The Morells: Shake and Push (1982) LP

The Morells
Shake and Push
Borrowed Records 3302  
1982
good shit *****

Classic set from Springfield, Missouri, very much in the NRBQ style (which of course goes back to the beginning of time, or at least back to the early 1950s).  These folks get a bit more silly than NRBQ, opening the set with three originals, starting with “Gettin’ in Shape” (“Here comes Betty / She’s so sweaty / I wish we were goin’ steady”).  To make sure this ain’t some stale neo-rockabilly museum music, they go into the Village People at the end of the song, enough to send some roots-rock purists to their graves where they belong.  After that, the band launches into a song about food (the subject of some of the best songs ever recorded), this one about Red’s, the cafe that graces the sleeve.  (“The only thing that’s French on the menu is fried.”)  After that flavorful cliché, they go into some obscure covers, a song about the beautiful thing about “Ugly & Slouchy” women, and another about “Growin’ a Beard,” concluding with the instrumental “Bumble Boogie.” 

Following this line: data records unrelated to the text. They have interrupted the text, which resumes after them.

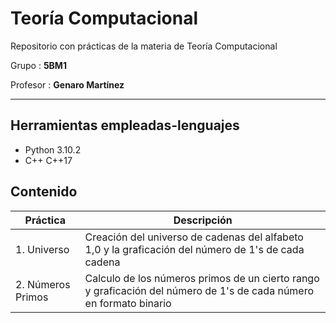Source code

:# Teoría Computacional

Repositorio con prácticas de la materia de Teoría Computacional 

Grupo : **5BM1**

Profesor : **Genaro Martínez**

----
## Herramientas empleadas-lenguajes

- Python 3.10.2
- C++ C++17

## Contenido
| Práctica | Descripción |
|  ----    |--------     |
|1. Universo  | Creación del universo de cadenas del alfabeto 1,0 y la graficación del número de 1's de cada cadena|
|2. Números Primos   | Calculo de los números primos de un cierto rango y graficación del número de 1's de cada número en formato binario |
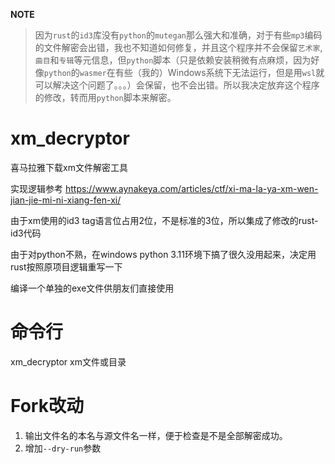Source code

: **NOTE**
> 因为`rust`的`id3`库没有`python`的`mutegan`那么强大和准确，对于有些`mp3`编码的文件解密会出错，我也不知道如何修复，并且这个程序并不会保留`艺术家`,`曲目`和`专辑`等元信息，但`python`脚本（只是依赖安装稍微有点麻烦，因为好像`python`的`wasmer`在有些（我的）Windows系统下无法运行，但是用`wsl`就可以解决这个问题了。。。）会保留，也不会出错。所以我决定放弃这个程序的修改，转而用`python`脚本来解密。

# xm_decryptor
喜马拉雅下载xm文件解密工具

实现逻辑参考 https://www.aynakeya.com/articles/ctf/xi-ma-la-ya-xm-wen-jian-jie-mi-ni-xiang-fen-xi/

由于xm使用的id3 tag语言位占用2位，不是标准的3位，所以集成了修改的rust-id3代码

由于对python不熟，在windows python 3.11环境下搞了很久没用起来，决定用rust按照原项目逻辑重写一下

编译一个单独的exe文件供朋友们直接使用

# 命令行
xm_decryptor xm文件或目录

# Fork改动
1. 输出文件名的本名与源文件名一样，便于检查是不是全部解密成功。
2. 增加`--dry-run`参数
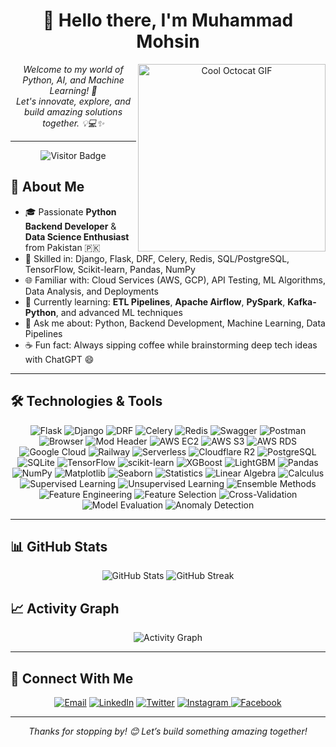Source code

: <!--
README.md for Muhammad Mohsin (Volcann)
Enhanced with cool visuals: GIF, badges, visitor counter, GitHub stats, streaks, activity graph
-->

<h1 align="center">👋 Hello there, I'm <b>Muhammad Mohsin</b></h1>

<p align="center">
  <img align="right" width="300px" src="https://octodex.github.com/images/daftpunktocat-guy.gif" alt="Cool Octocat GIF"/>
  <i>Welcome to my world of Python, AI, and Machine Learning! 🚀</i>
  <br>
  <i>Let's innovate, explore, and build amazing solutions together. 💡💻✨</i>
</p>

---

<p align="center">
  <img src="https://api.visitorbadge.io/api/visitors?path=https://github.com/Volcann&label=VISITORS&labelColor=%23000&countColor=%230A0209" alt="Visitor Badge"/>
</p>

## 🔹 About Me

- 🎓 Passionate **Python Backend Developer** & **Data Science Enthusiast** from Pakistan 🇵🇰  
- 🚀 Skilled in: Django, Flask, DRF, Celery, Redis, SQL/PostgreSQL, TensorFlow, Scikit-learn, Pandas, NumPy  
- 🌐 Familiar with: Cloud Services (AWS, GCP), API Testing, ML Algorithms, Data Analysis, and Deployments  
- 🌱 Currently learning: **ETL Pipelines**, **Apache Airflow**, **PySpark**, **Kafka-Python**, and advanced ML techniques  
- 💬 Ask me about: Python, Backend Development, Machine Learning, Data Pipelines  
- ☕️ Fun fact: Always sipping coffee while brainstorming deep tech ideas with ChatGPT 😄  

---

## 🛠️ Technologies & Tools

<p align="center">
  <img src="https://img.shields.io/badge/Flask-000000?style=for-the-badge&logo=flask&logoColor=white" alt="Flask" />
  <img src="https://img.shields.io/badge/Django-092E20?style=for-the-badge&logo=django&logoColor=green" alt="Django" />
  <img src="https://img.shields.io/badge/Django%20REST%20Framework-092E20?style=for-the-badge&logo=django&logoColor=green" alt="DRF" />
  <img src="https://img.shields.io/badge/Celery-3800B0?style=for-the-badge&logo=celery&logoColor=white" alt="Celery" />
  <img src="https://img.shields.io/badge/Redis-DC382D?style=for-the-badge&logo=redis&logoColor=white" alt="Redis" />
  <img src="https://img.shields.io/badge/Swagger-85EA2D?style=for-the-badge&logo=swagger&logoColor=white" alt="Swagger" />
  <img src="https://img.shields.io/badge/Postman-FF6C37?style=for-the-badge&logo=postman&logoColor=white" alt="Postman" />
  <img src="https://img.shields.io/badge/Browser-333333?style=for-the-badge&logo=google-chrome&logoColor=white" alt="Browser" />
  <img src="https://img.shields.io/badge/ModHeader-000000?style=for-the-badge&logo=modheader&logoColor=white" alt="Mod Header" />
  <img src="https://img.shields.io/badge/AWS%20EC2-FF9900?style=for-the-badge&logo=amazon-aws&logoColor=white" alt="AWS EC2" />
  <img src="https://img.shields.io/badge/AWS%20S3-569A31?style=for-the-badge&logo=amazon-aws&logoColor=white" alt="AWS S3" />
  <img src="https://img.shields.io/badge/AWS%20RDS-527FFF?style=for-the-badge&logo=amazon-aws&logoColor=white" alt="AWS RDS" />
  <img src="https://img.shields.io/badge/Google%20Cloud-4285F4?style=for-the-badge&logo=google-cloud&logoColor=white" alt="Google Cloud" />
  <img src="https://img.shields.io/badge/Railway-000000?style=for-the-badge&logo=railway&logoColor=white" alt="Railway" />
  <img src="https://img.shields.io/badge/Serverless-000000?style=for-the-badge&logo=serverless&logoColor=white" alt="Serverless" />
  <img src="https://img.shields.io/badge/Cloudflare%20R2-F38020?style=for-the-badge&logo=cloudflare&logoColor=white" alt="Cloudflare R2" />
  <img src="https://img.shields.io/badge/PostgreSQL-316192?style=for-the-badge&logo=postgresql&logoColor=white" alt="PostgreSQL" />
  <img src="https://img.shields.io/badge/SQLite-07405E?style=for-the-badge&logo=sqlite&logoColor=white" alt="SQLite" />
  <img src="https://img.shields.io/badge/TensorFlow-FF6F00?style=for-the-badge&logo=tensorflow&logoColor=white" alt="TensorFlow" />
  <img src="https://img.shields.io/badge/scikit-learn-F7931E?style=for-the-badge&logo=scikit-learn&logoColor=white" alt="scikit-learn" />
  <img src="https://img.shields.io/badge/XGBoost-FF9900?style=for-the-badge&logo=xgboost&logoColor=white" alt="XGBoost" />
  <img src="https://img.shields.io/badge/LightGBM-00ADEF?style=for-the-badge&logo=lightgbm&logoColor=white" alt="LightGBM" />
  <img src="https://img.shields.io/badge/Pandas-150458?style=for-the-badge&logo=pandas&logoColor=white" alt="Pandas" />
  <img src="https://img.shields.io/badge/NumPy-013243?style=for-the-badge&logo=numpy&logoColor=white" alt="NumPy" />
  <img src="https://img.shields.io/badge/Matplotlib-11557C?style=for-the-badge&logo=matplotlib&logoColor=white" alt="Matplotlib" />
  <img src="https://img.shields.io/badge/Seaborn-252A3A?style=for-the-badge&logo=seaborn&logoColor=white" alt="Seaborn" />
  <img src="https://img.shields.io/badge/Statistics-000000?style=for-the-badge&logo=graph&logoColor=white" alt="Statistics" />
  <img src="https://img.shields.io/badge/Linear%20Algebra-000000?style=for-the-badge&logo=math&logoColor=white" alt="Linear Algebra" />
  <img src="https://img.shields.io/badge/Calculus-000000?style=for-the-badge&logo=math&logoColor=white" alt="Calculus" />
  <img src="https://img.shields.io/badge/Supervised%20Learning-000000?style=for-the-badge&logo=machine-learning&logoColor=white" alt="Supervised Learning" />
  <img src="https://img.shields.io/badge/Unsupervised%20Learning-000000?style=for-the-badge&logo=machine-learning&logoColor=white" alt="Unsupervised Learning" />
  <img src="https://img.shields.io/badge/Ensemble%20Methods-000000?style=for-the-badge&logo=machine-learning&logoColor=white" alt="Ensemble Methods" />
  <img src="https://img.shields.io/badge/Feature%20Engineering-000000?style=for-the-badge&logo=machine-learning&logoColor=white" alt="Feature Engineering" />
  <img src="https://img.shields.io/badge/Feature%20Selection-000000?style=for-the-badge&logo=machine-learning&logoColor=white" alt="Feature Selection" />
  <img src="https://img.shields.io/badge/Cross-Validation-000000?style=for-the-badge&logo=machine-learning&logoColor=white" alt="Cross-Validation" />
  <img src="https://img.shields.io/badge/Model%20Evaluation-000000?style=for-the-badge&logo=machine-learning&logoColor=white" alt="Model Evaluation" />
  <img src="https://img.shields.io/badge/Anomaly%20Detection-000000?style=for-the-badge&logo=machine-learning&logoColor=white" alt="Anomaly Detection" />
</p>

---

## 📊 GitHub Stats

<p align="center">
  <img src="https://github-readme-stats.vercel.app/api?username=Volcann&theme=github-dark&hide_border=true&show_icons=true" alt="GitHub Stats" />
  <img src="https://github-readme-streak-stats.herokuapp.com/?user=Volcann&theme=github-dark&hide_border=true" alt="GitHub Streak" />
</p>

## 📈 Activity Graph

<p align="center">
  <img src="https://github-readme-activity-graph.vercel.app/graph?username=Volcann&bg_color=0d1117&color=f0f0f0&line=38d252&point=ffffff&area=true&hide_border=true" alt="Activity Graph" />
</p>

---

## 🔗 Connect With Me

<p align="center">
  <a href="mailto:mohsinmuhammad823@gmail.com"><img src="https://img.shields.io/badge/Email-@mohsinmuhammad823-c14438?style=for-the-badge&logo=gmail&logoColor=white" alt="Email" /></a>
  <a href="https://www.linkedin.com/in/volcann/"><img src="https://img.shields.io/badge/LinkedIn-0A66C2?style=for-the-badge&logo=linkedin&logoColor=white" alt="LinkedIn" /></a>
  <a href="https://twitter.com/volcann_"><img src="https://img.shields.io/badge/Twitter-1DA1F2?style=for-the-badge&logo=twitter&logoColor=white" alt="Twitter" /></a>
  <a href="https://www.instagram.com/me_volcani/" target="_blank">
    <img src="https://img.shields.io/badge/Instagram-E4405F?style=for-the-badge&logo=instagram&logoColor=white" alt="Instagram" />
  </a>
  <a href="https://www.facebook.com/profile.php?id=100038076616979" target="_blank">
    <img src="https://img.shields.io/badge/Facebook-1877F2?style=for-the-badge&logo=facebook&logoColor=white" alt="Facebook" />
  </a>
</p>

---

<p align="center">
  <i>Thanks for stopping by! 😊 Let’s build something amazing together!</i>
</p>
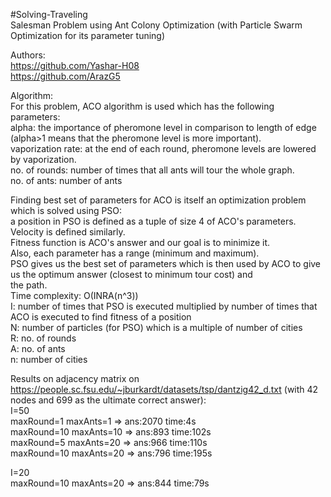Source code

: #Solving-Traveling  
Salesman Problem using Ant Colony Optimization (with Particle Swarm Optimization for its parameter tuning)

Authors:  
https://github.com/Yashar-H08  
https://github.com/ArazG5

Algorithm:  
For this problem, ACO algorithm is used which has the following parameters:  
alpha: the importance of pheromone level in comparison to length of edge (alpha>1 means that the pheromone level is more important).  
vaporization rate: at the end of each round, pheromone levels are lowered by vaporization.  
no. of rounds: number of times that all ants will tour the whole graph.  
no. of ants: number of ants  
  
Finding best set of parameters for ACO is itself an optimization problem which is solved using PSO:  
a position in PSO is defined as a tuple of size 4 of ACO's parameters. Velocity is defined similarly.  
Fitness function is ACO's answer and our goal is to minimize it.  
Also, each parameter has a range (minimum and maximum).  
PSO gives us the best set of parameters which is then used by ACO to give us the optimum answer (closest to minimum tour cost) and  
the path.  
Time complexity: O(INRA(n^3))  
I: number of times that PSO is executed multiplied by number of times that ACO is executed to find fitness of a position  
N: number of particles (for PSO) which is a multiple of number of cities  
R: no. of rounds  
A: no. of ants  
n: number of cities  
  
Results on adjacency matrix on https://people.sc.fsu.edu/~jburkardt/datasets/tsp/dantzig42_d.txt (with 42 nodes and 699 as the ultimate correct answer):  
    I=50  
    maxRound=1 maxAnts=1 => ans:2070   time:4s  
    maxRound=10 maxAnts=10 => ans:893   time:102s  
    maxRound=5 maxAnts=20 => ans:966   time:110s  
    maxRound=10 maxAnts=20 => ans:796   time:195s  
      
   I=20  
   maxRound=10 maxAnts=20 => ans:844   time:79s  
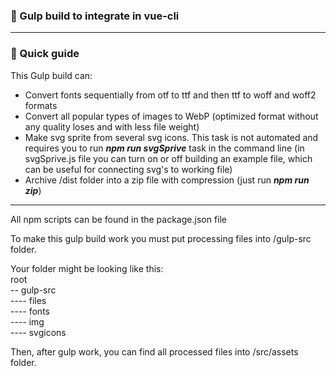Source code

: ### 🥤 Gulp build to integrate in vue-cli
---
### 📖 Quick guide
This Gulp build can:
- Convert fonts sequentially from otf to ttf and then ttf to woff and woff2 formats
- Convert all popular types of images to WebP (optimized format without any quality loses
and with less file weight)
- Make svg sprite from several svg icons. This task is not automated and requires you to run
__*npm run svgSprive*__ task in the command line (in svgSprive.js file you can turn on or
off building an example file, which can be useful for connecting svg's to working file)
- Archive /dist folder into a zip file with compression (just run __*npm run zip*__)
---
All npm scripts can be found in the package.json file

To make this gulp build work you must put processing files into /gulp-src folder.

Your folder might be looking like this:  
root  
-- gulp-src  
---- files  
---- fonts  
---- img  
---- svgicons  

Then, after gulp work, you can find all processed files into /src/assets folder.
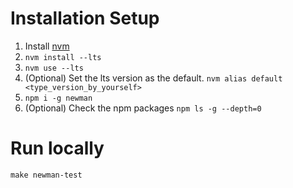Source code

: # Installation Setup
1. Install [nvm](https://github.com/nvm-sh/nvm)
2. `nvm install --lts`
3. `nvm use --lts`
4. (Optional) Set the lts version as the default.
   `nvm alias default <type_version_by_yourself>`
5. `npm i -g newman`
6. (Optional) Check the npm packages
   `npm ls -g --depth=0`

# Run locally
`make newman-test`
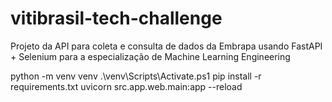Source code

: # vitibrasil-tech-challenge
Projeto da API para coleta e consulta de dados da Embrapa usando FastAPI + Selenium para a especialização de  Machine Learning Engineering


python -m venv venv 
 .\venv\Scripts\Activate.ps1
pip install -r requirements.txt
uvicorn src.app.web.main:app --reload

The fun continues on side two, starting with Roy Montrell’s 1956 “That Mellow Saxophone,” (this version referring to “watching Columbo” as well as Davie Crockett) and continuing with the obscure covers till the end.  Lots of folks did this sort of thing but few did it as good.  Most groups usually picked hit songs that should have been left alone, tried too hard to sound retro and pretended to be from the South.  In contrast, these folks weren’t pretending.  They poke fun at their hometown, the “recording capital of Greene County,” but if you’ve been to this area, you know it’s the South.  And in the South, you had standards.  If you’re going to make a record, you better have a tight band and some good songs.  This set fits that bill.